To manage, you need to measure, and to measure, you need to have goals. All companies have production, qualilty, and safety goals. It is a fact that organizational metrics drive behavior. So, if there are multiple goals and metrics, which there usually are, then there is the potential for confusion or conflict. Some metrics are easier to come by than others are. Production metrics become readily apparent and are easily observed. This can be measured on a daily, even hourly, basis. Quality results are not as readily apparent, and safety results are even more difficult to effectively measure on a daily basis.

When it comes to goals, there is the belief that "stretch" goals are a good thing. They motivate the worker to try harder or use ingenuity to do better. This is true to some extent, but successive "stretch" goals eventually put the worker at a point where he or she reaches maximum capacity, and no amount of discretionary effort will increase output.
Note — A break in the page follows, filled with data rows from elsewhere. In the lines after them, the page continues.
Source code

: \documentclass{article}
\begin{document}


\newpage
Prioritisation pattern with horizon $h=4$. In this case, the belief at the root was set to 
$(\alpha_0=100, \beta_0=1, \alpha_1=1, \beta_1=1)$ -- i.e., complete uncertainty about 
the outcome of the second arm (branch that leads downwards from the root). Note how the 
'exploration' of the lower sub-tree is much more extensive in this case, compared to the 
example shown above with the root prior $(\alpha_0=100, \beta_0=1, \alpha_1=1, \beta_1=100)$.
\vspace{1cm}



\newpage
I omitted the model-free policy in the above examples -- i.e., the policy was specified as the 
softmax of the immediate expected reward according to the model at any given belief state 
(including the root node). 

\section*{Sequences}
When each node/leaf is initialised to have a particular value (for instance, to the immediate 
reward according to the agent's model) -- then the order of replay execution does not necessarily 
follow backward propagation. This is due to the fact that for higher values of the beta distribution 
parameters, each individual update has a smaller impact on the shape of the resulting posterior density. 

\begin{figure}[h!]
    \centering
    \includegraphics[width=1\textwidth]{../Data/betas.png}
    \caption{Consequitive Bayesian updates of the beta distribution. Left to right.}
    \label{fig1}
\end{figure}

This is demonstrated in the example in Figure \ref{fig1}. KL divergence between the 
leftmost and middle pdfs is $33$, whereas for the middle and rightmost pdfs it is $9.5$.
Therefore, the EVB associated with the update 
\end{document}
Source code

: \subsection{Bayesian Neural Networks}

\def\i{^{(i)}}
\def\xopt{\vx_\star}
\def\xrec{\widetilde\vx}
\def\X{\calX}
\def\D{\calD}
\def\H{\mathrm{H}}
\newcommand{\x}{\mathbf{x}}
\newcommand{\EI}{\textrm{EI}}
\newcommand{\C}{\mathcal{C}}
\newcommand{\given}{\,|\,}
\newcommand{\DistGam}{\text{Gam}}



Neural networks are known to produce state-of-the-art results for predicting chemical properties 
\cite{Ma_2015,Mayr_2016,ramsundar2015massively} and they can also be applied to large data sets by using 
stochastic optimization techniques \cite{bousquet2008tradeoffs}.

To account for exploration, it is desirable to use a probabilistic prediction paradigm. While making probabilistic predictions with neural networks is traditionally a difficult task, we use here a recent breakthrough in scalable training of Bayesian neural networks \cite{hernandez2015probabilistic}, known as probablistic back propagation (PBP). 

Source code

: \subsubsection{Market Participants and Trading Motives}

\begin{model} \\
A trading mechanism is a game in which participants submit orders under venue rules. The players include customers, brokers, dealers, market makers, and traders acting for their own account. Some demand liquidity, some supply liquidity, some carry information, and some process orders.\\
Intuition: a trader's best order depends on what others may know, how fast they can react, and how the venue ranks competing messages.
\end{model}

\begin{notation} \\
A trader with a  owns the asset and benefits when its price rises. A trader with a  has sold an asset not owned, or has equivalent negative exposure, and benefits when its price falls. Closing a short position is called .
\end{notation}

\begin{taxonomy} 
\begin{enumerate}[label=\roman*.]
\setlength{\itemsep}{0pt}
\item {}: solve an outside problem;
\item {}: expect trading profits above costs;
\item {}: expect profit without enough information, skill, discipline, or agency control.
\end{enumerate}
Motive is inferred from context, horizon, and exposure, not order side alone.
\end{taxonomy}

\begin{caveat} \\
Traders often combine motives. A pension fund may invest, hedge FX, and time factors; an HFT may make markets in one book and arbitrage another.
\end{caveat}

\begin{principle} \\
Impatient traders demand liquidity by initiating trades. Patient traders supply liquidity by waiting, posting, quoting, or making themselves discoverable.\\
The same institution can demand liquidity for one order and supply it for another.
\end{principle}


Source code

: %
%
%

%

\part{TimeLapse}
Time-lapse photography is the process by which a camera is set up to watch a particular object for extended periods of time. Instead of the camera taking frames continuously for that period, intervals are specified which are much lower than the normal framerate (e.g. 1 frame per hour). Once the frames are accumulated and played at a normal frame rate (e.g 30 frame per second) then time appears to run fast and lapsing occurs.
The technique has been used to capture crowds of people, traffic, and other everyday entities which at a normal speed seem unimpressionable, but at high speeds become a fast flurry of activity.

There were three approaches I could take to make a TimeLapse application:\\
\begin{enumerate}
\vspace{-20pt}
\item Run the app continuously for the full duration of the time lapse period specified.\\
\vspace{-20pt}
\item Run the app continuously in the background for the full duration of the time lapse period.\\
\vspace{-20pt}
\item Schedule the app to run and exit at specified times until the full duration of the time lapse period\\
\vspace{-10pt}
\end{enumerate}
This is the point where the worker may have to make a choice between production and safety. Since the worker generally needs to work, and a shortcut (unsafe act) may increase productivity, the choice is a no-brainer! This is a system-driven risk!

Behind every unsafe act, there is a reason that caused the worker to make a decision that resulted in the unsafe behavior. In most cases, there is a management policy or practice that leads the worker to perceive he or she is making a choice that management wants or expects. This may or may not be the case, but perception becomes reality, which can potentially cause unexpected or unwanted outcomes. To be "successful," the worker has to function within the systems of the organization. Many of the behaviors and risks taken are a result of this symbiotic relationship. Therefore, to structurally eliminate risks (hazards) from the organization's systems, management must ensure that all the systems are integrated and the practices are aligned with the business goals.

To solve the safety problem, we primarily have to look at the "management" people much more than we do at the "worker" people. We have to find our solutions at the organizational level and not the unsafe condition or act level. It is the management people who define the values and create the culture that delineates the norms, symbols, rituals, artifacts, heroes, and stories. We must assess the climate to see what is deemed acceptable and what is not. We have to look at the people in the organization and the systems they devised to drive it. How much emphasis is placed on leadership as opposed to management? Is safety an intrinsic part of everything that is planned and done? It is leadership that inspires excellence while management stresses achieving goals. Are people put into situations where they have to choose between production goals and safe work practices? We have to determine why workers do what they do and how the organizational systems allow or even encourage such actions. Until we get to that causal level, we are not going to get very far in improving our safety results.

There is another issue to note. Unless we eliminate the systems that allowed risk to enter into the operations as well as allowed it to exist, intervention focused on changing or removing a worker will not effectively solve the problem. The system will eventually "get" the next worker and then the next and the next and so on. Therefore, management must be vigilant to ferret out any possible situation that may cause confusion or is open to misinterpretation. Clear communication of objectives can play a big part in avoiding confusion. The organizational metrics, how people are measured and rewarded, the culture of the organization, and the work climate all may lead the worker to thinking that unsafe behavior is okay. Excess pressure to achieve goals or to meet the schedule increases stress and may lead to errors resulting in inferior work quality or worker injuries.